La ricerca, pubblicata sulla rivista The New England Journal of Medicine, descrive il caso di una paziente nella quale sono stati impiantati nel cervello degli elettrodi, direttamente collegati a un trasmettitore in grado di tradurre gli impulsi nervosi in parole. "In pratica la paziente è stata dotata di una sorta di controllo a distanza - spiega Nick Ramsey, titolare di una cattedra in Neuroscienze presso lo University Medical Center di Utrecht - che le permette di formulare un discorso senza utilizzare alcun muscolo". Un risultato strabiliante, se si considera che una tecnologia simile ha permesso a Stephen Hawking di consegnare all'umanità le sue teorie sull'origine dell'universo. Di fatto, l'idea alla base del sistema ingegnato dai ricercatori di Utrecht non è molto lontana da quella che dà voce all'insigne astrofisico, anche se, nel caso descritto sulla rivista inglese, la paziente affetta da SLA non muove né un dito né una palpebra, ma immagina di spostare il mouse su una tavola alfabetica computerizzata posta dinanzi a lei: in tal modo, può costruire discorsi e frasi complesse a una velocità superiore a quella con cui Jean-Dominique Bauby comunicava con il suo assistente. Inoltre, nel giro di poco tempo, la paziente si è resa del tutto autonoma, tanto da essere in grado di utilizzare questa tecnologia in casa, per comunicare con i suoi familiari.
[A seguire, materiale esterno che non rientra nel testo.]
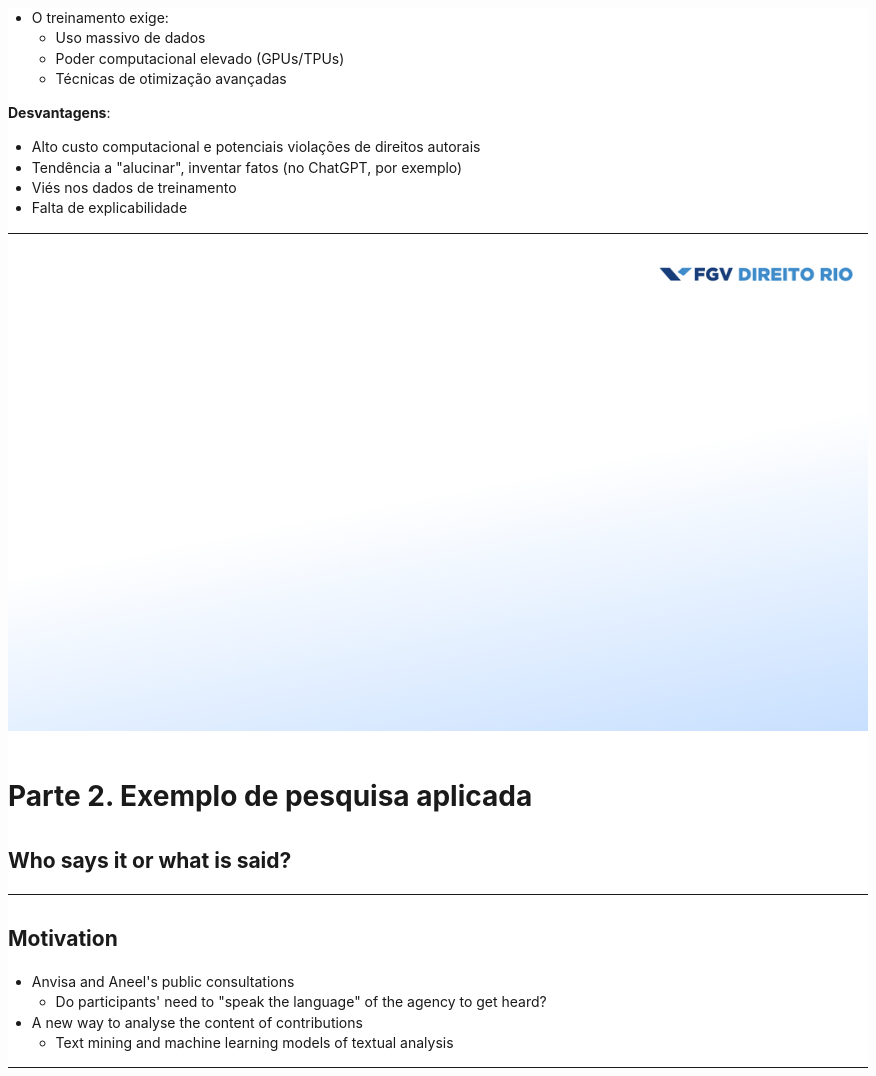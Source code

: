 - O treinamento exige:
  - Uso massivo de dados
  - Poder computacional elevado (GPUs/TPUs)
  - Técnicas de otimização avançadas

**Desvantagens**:
- Alto custo computacional e potenciais violações de direitos autorais
- Tendência a "alucinar", inventar fatos (no ChatGPT, por exemplo)
- Viés nos dados de treinamento
- Falta de explicabilidade

---



![bg](section_bg.png)


# Parte 2. Exemplo de pesquisa aplicada
## Who says it or what is said?

---

## Motivation
* Anvisa and Aneel's public consultations
  - Do participants' need to "speak the language" of the agency to get heard? 
* A new way to analyse the content of contributions
  - Text mining and machine learning models of textual analysis

---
La filosofia alla base di questa metodica non è del tutto nuova, dal momento che, proprio nel nostro Paese, qualche anno fa era stata messa a punto una speciale cuffia di elettrodi capace di rilevare i segnali elettrici prodotti dal cervello di pazienti come quelli affetti da sindrome locked-in. L'interfaccia cervello-computer Brindisys (Clicca qui per approfondimenti) constava però di un prototipo esterno, indossabile dal paziente. Il sistema realizzato dai ricercatori di Utrecht è direttamente impiantato nel cervello del soggetto e, pur sembrando un dispositivo di complessa gestione, si è rivelato, in realtà, molto intuitivo e semplice da utilizzare, permettendo alla paziente di sfruttarne le potenzialità in ambiente famigliare e senza il supporto di personale tecnico.

Una vera e propria rivoluzione per questa classe di pazienti, persone che potrebbero finalmente trovare un canale di comunicazione con il mondo per far uscire dal pesante scafandro del proprio corpo la farfalla che abita la loro mente.